The Most Important Topics to Learn in Machine Learning

Keywords: machine learning, topics, probability, statistics, linear algebra, data preprocessing, supervised learning, unsupervised learning, deep learning, reinforcement learning, model evaluation, cross-validation, hyperparameter tuning.

Why the buzz ?

Machine learning has been generating a lot of buzz in recent years due to its ability to automate tasks that were previously thought to be impossible or required human-level intelligence. Here are some reasons why there is so much buzz in machine learning:

  1. Improved Data Processing: Machine learning algorithms can process vast amounts of data quickly and accurately. With the advent of big data, there is now more data available than ever before, and machine learning algorithms can analyze this data to extract meaningful insights.
  2. Automation: Machine learning can automate tasks that were previously done by humans, such as image recognition, natural language processing, and even decision making. This has the potential to increase efficiency and reduce costs in many industries.
  3. Personalization: Machine learning can be used to personalize experiences for users. For example, recommendation systems can use machine learning algorithms to suggest products or services that are relevant to a user’s interests.
  4. Predictive Analytics: Machine learning can be used to make predictions about future events based on historical data. This is particularly useful in industries like finance, healthcare, and marketing.
  5. Advancements in Technology: Advancements in technology have made it easier to collect and store data, which has made it possible to train more complex machine learning models. Additionally, the availability of cloud computing has made it easier for companies to implement machine learning solutions.

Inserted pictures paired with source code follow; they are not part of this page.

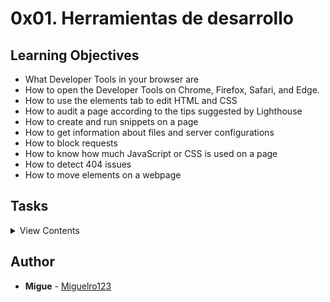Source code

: # 0x01. Herramientas de desarrollo

## Learning Objectives

- What Developer Tools in your browser are
- How to open the Developer Tools on Chrome, Firefox, Safari, and Edge.
- How to use the elements tab to edit HTML and CSS
- How to audit a page according to the tips suggested by Lighthouse
- How to create and run snippets on a page
- How to get information about files and server configurations
- How to block requests
- How to know how much JavaScript or CSS is used on a page
- How to detect 404 issues
- How to move elements on a webpage

## Tasks

<details>
<summary>View Contents</summary>

### [0. Responsive device mandatory](./0-responsive_device.png)
* Go to https://dev-tools.hbtn.info/

* Take a screenshot of the website using the device toolbar Choose iPhone X and show the size in your screenshot

</details>

## Author

- **Migue** - [Miguelro123](https://github.com/Miguelro123)
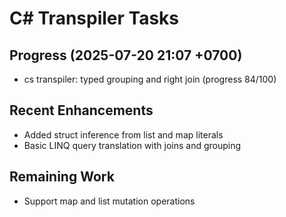 # C# Transpiler Tasks

## Progress (2025-07-20 21:07 +0700)
- cs transpiler: typed grouping and right join (progress 84/100)

## Recent Enhancements
- Added struct inference from list and map literals
- Basic LINQ query translation with joins and grouping

## Remaining Work
- Support map and list mutation operations
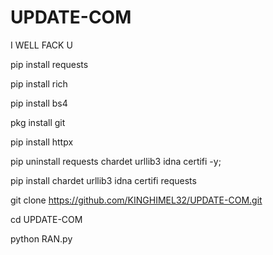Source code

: # UPDATE-COM
I WELL FACK U

pip install requests

pip install rich

pip install bs4

pkg install git

pip install httpx

pip uninstall requests chardet urllib3 idna certifi -y;

pip install chardet urllib3 idna certifi requests

git clone https://github.com/KINGHIMEL32/UPDATE-COM.git

cd UPDATE-COM

python  RAN.py
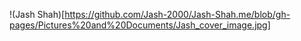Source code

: !(Jash Shah)[https://github.com/Jash-2000/Jash-Shah.me/blob/gh-pages/Pictures%20and%20Documents/Jash_cover_image.jpg]
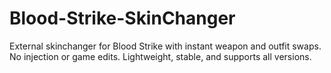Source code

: # Blood-Strike-SkinChanger
External skinchanger for Blood Strike with instant weapon and outfit swaps. No injection or game edits. Lightweight, stable, and supports all versions.
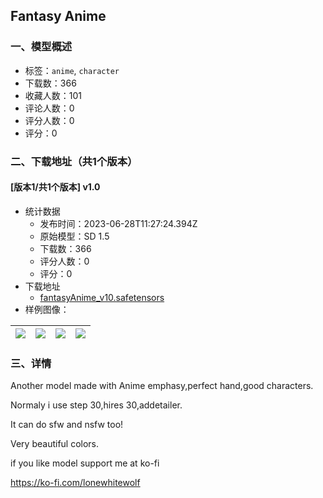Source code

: ## Fantasy Anime
### 一、模型概述

- 标签：`anime`, `character`
- 下载数：366
- 收藏人数：101
- 评论人数：0
- 评分人数：0
- 评分：0

### 二、下载地址（共1个版本）

#### [版本1/共1个版本] v1.0

- 统计数据
  - 发布时间：2023-06-28T11:27:24.394Z
  - 原始模型：SD 1.5
  - 下载数：366
  - 评分人数：0
  - 评分：0
- 下载地址
  - [fantasyAnime_v10.safetensors](https://civitai.com/api/download/models/105795)
- 样例图像：

| <img src="https://image.civitai.com/xG1nkqKTMzGDvpLrqFT7WA/5bc54720-c5a8-4665-9438-efbeacec9034/width=450/1320230.jpeg" /> | <img src="https://image.civitai.com/xG1nkqKTMzGDvpLrqFT7WA/97f04b34-4dd5-4841-b770-5c903c6ec53d/width=450/1320233.jpeg" /> | <img src="https://image.civitai.com/xG1nkqKTMzGDvpLrqFT7WA/0dee7f54-6945-4f84-898c-7fd18a8fdaa0/width=450/1320218.jpeg" /> | <img src="https://image.civitai.com/xG1nkqKTMzGDvpLrqFT7WA/b2360fb4-3f11-4f71-bab5-a81365786721/width=450/1320215.jpeg" /> |
| ---- | ---- | ---- | ---- |


### 三、详情
<p>Another model made with Anime emphasy,perfect hand,good characters.</p><p>Normaly i use step 30,hires 30,addetailer.</p><p>It can do sfw and nsfw too!</p><p>Very beautiful colors.</p><p>if you like model support me at ko-fi</p><p><a target="_blank" rel="ugc" href="https://ko-fi.com/lonewhitewolf">https://ko-fi.com/lonewhitewolf</a></p><p></p>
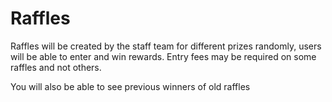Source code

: # Raffles

Raffles will be created by the staff team for different prizes randomly, users will be able to enter and win rewards.
Entry fees may be required on some raffles and not others.

You will also be able to see previous winners of old raffles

Overall, the buzz in machine learning is due to its ability to automate tasks, process vast amounts of data, and make predictions about future events. As machine learning continues to evolve, it has the potential to transform many industries and change the way we live and work.

The most important topics to learn in machine learning

There are several important topics to learn in machine learning that are crucial for building effective machine learning models. Here are some of the most important topics to learn:

  1. Probability and Statistics: Probability and statistics are the foundation of machine learning. It is important to have a solid understanding of concepts like probability distributions, statistical inference, hypothesis testing, and Bayesian methods.
  2. Linear Algebra: Linear algebra is used extensively in machine learning algorithms, especially in deep learning. Topics like matrices, vectors, eigenvectors, and eigenvalues are important to understand.
  3. Data Preprocessing: Data preprocessing is the process of cleaning and transforming raw data into a format that can be used by machine learning algorithms. It includes tasks like feature scaling, feature selection, data normalization, and data augmentation.
  4. Supervised Learning: Supervised learning is a type of machine learning where the model learns from labeled data to make predictions or classifications on new, unseen data. This includes topics like regression, classification, decision trees, and support vector machines.
  5. Unsupervised Learning: Unsupervised learning is a type of machine learning where the model learns from unlabeled data to discover patterns and relationships in the data. This includes topics like clustering, dimensionality reduction, and anomaly detection.
  6. Deep Learning: Deep learning is a subset of machine learning that involves training artificial neural networks with multiple layers. It is used for tasks like image recognition, natural language processing, and speech recognition.
  7. Reinforcement Learning: Reinforcement learning is a type of machine learning where an agent learns to take actions in an environment to maximize a reward signal. It is used for tasks like game playing, robotics, and autonomous driving.
  8. Model Evaluation and Selection: Model evaluation and selection is the process of selecting the best machine learning model for a given task. It includes topics like cross-validation, bias-variance tradeoff, and hyperparameter tuning.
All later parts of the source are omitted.